>>>

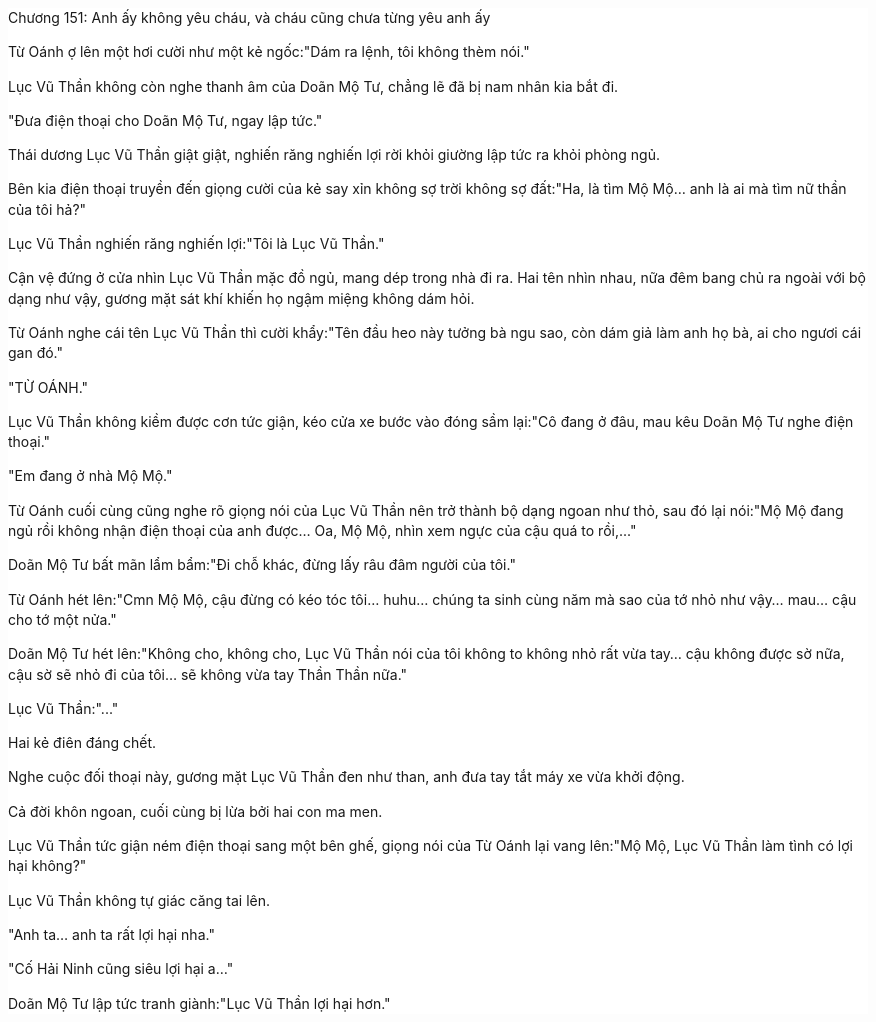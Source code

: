 




Chương 151: Anh ấy không yêu cháu, và cháu cũng chưa từng yêu anh ấy


Từ Oánh ợ lên một hơi cười như một kẻ ngốc:"Dám ra lệnh, tôi không thèm nói."

Lục Vũ Thần không còn nghe thanh âm của Doãn Mộ Tư, chẳng lẽ đã bị nam nhân kia bắt đi.

"Đưa điện thoại cho Doãn Mộ Tư, ngay lập tức."

Thái dương Lục Vũ Thần giật giật, nghiến răng nghiến lợi rời khỏi giường lập tức ra khỏi phòng ngủ.

Bên kia điện thoại truyền đến giọng cười của kẻ say xỉn không sợ trời không sợ đất:"Ha, là tìm Mộ Mộ… anh là ai mà tìm nữ thần của tôi hả?"

Lục Vũ Thần nghiến răng nghiến lợi:"Tôi là Lục Vũ Thần."

Cận vệ đứng ở cửa nhìn Lục Vũ Thần mặc đồ ngủ, mang dép trong nhà đi ra. Hai tên nhìn nhau, nữa đêm bang chủ ra ngoài với bộ dạng như vậy, gương mặt sát khí khiến họ ngậm miệng không dám hỏi.

Từ Oánh nghe cái tên Lục Vũ Thần thì cười khẩy:"Tên đầu heo này tưởng bà ngu sao, còn dám giả làm anh họ bà, ai cho ngươi cái gan đó."

"TỪ OÁNH."

Lục Vũ Thần không kiềm được cơn tức giận, kéo cửa xe bước vào đóng sầm lại:"Cô đang ở đâu, mau kêu Doãn Mộ Tư nghe điện thoại."

"Em đang ở nhà Mộ Mộ."

Từ Oánh cuối cùng cũng nghe rõ giọng nói của Lục Vũ Thần nên trở thành bộ dạng ngoan như thỏ, sau đó lại nói:"Mộ Mộ đang ngủ rồi không nhận điện thoại của anh được… Oa, Mộ Mộ, nhìn xem ngực của cậu quá to rồi,..."

Doãn Mộ Tư bất mãn lẩm bẩm:"Đi chỗ khác, đừng lấy râu đâm người của tôi."

Từ Oánh hét lên:"Cmn Mộ Mộ, cậu đừng có kéo tóc tôi… huhu… chúng ta sinh cùng năm mà sao của tớ nhỏ như vậy… mau… cậu cho tớ một nửa."

Doãn Mộ Tư hét lên:"Không cho, không cho, Lục Vũ Thần nói của tôi không to không nhỏ rất vừa tay… cậu không được sờ nữa, cậu sờ sẽ nhỏ đi của tôi… sẽ không vừa tay Thần Thần nữa."

Lục Vũ Thần:"..."

Hai kẻ điên đáng chết.

Nghe cuộc đối thoại này, gương mặt Lục Vũ Thần đen như than, anh đưa tay tắt máy xe vừa khởi động.

Cả đời khôn ngoan, cuối cùng bị lừa bởi hai con ma men.

Lục Vũ Thần tức giận ném điện thoại sang một bên ghế, giọng nói của Từ Oánh lại vang lên:"Mộ Mộ, Lục Vũ Thần làm tình có lợi hại không?"

Lục Vũ Thần không tự giác căng tai lên.

"Anh ta… anh ta rất lợi hại nha."

"Cố Hải Ninh cũng siêu lợi hại a…"

Doãn Mộ Tư lập tức tranh giành:"Lục Vũ Thần lợi hại hơn."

<<<

:: WHAT IS BEING ASKED ::
Show every line of the entries above where the word "ngoan" occurs.

:: FINISHED TASK ::
Từ Oánh cuối cùng cũng nghe rõ giọng nói của Lục Vũ Thần nên trở thành bộ dạng ngoan như thỏ, sau đó lại nói:"Mộ Mộ đang ngủ rồi không nhận điện thoại của anh được… Oa, Mộ Mộ, nhìn xem ngực của cậu quá to rồi,..."
Cả đời khôn ngoan, cuối cùng bị lừa bởi hai con ma men.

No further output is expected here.